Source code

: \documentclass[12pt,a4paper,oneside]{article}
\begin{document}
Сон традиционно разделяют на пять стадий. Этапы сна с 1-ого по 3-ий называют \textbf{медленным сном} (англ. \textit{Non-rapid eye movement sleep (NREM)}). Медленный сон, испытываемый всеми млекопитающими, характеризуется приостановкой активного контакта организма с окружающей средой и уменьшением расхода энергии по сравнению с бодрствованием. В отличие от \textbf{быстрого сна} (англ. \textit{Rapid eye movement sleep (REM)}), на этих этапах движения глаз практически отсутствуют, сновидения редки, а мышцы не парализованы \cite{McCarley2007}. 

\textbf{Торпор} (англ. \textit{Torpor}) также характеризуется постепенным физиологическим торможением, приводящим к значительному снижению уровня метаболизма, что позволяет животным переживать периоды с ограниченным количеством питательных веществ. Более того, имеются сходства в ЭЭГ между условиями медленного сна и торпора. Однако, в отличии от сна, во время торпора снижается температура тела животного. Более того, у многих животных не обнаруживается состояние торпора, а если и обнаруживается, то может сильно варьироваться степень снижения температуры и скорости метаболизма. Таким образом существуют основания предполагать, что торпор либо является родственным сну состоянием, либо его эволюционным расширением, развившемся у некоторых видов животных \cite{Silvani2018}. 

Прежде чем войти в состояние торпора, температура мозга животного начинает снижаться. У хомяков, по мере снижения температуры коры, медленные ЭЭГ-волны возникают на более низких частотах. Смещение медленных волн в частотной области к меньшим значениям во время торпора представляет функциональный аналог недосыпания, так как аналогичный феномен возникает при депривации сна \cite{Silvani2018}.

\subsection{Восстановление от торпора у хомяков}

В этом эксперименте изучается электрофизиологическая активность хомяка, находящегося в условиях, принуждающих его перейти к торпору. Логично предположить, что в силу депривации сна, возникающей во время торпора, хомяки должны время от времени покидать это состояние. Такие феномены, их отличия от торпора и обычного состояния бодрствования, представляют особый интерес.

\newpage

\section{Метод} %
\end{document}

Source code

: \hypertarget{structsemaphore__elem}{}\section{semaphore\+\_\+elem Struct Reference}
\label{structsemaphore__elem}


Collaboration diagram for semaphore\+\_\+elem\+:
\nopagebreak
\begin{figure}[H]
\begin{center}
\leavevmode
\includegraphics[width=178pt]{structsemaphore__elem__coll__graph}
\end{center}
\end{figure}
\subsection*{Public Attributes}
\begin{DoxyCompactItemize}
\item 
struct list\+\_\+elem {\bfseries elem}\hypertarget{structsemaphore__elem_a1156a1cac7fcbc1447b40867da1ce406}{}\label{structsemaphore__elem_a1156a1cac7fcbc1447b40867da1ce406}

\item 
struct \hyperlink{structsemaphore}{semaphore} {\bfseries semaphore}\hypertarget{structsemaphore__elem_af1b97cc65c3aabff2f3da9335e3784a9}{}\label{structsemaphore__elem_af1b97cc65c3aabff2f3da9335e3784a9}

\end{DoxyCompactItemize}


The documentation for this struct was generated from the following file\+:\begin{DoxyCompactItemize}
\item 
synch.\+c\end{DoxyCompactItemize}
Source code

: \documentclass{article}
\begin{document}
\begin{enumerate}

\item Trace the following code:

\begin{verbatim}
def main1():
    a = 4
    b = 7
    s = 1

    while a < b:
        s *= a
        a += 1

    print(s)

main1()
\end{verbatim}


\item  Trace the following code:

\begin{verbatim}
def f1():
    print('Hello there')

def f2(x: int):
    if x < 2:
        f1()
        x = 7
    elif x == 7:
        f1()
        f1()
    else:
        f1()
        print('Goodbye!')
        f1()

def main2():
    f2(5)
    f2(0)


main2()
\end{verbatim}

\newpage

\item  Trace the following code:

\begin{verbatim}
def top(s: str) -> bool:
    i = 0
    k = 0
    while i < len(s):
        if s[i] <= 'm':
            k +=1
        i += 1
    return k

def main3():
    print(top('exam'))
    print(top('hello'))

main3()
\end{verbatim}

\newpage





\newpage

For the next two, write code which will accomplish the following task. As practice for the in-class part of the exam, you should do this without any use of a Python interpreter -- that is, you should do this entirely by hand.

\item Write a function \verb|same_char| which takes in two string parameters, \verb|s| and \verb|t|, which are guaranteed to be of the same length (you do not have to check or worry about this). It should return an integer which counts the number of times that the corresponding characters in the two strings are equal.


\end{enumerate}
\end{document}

━━━━━━━━━━━━━━━━━━━━━━━━━━━━━━

Where a line of the records holds the word "subsection", copy that line.

• Solution to this problem:
\subsection{Восстановление от торпора у хомяков}
\subsection*{Public Attributes}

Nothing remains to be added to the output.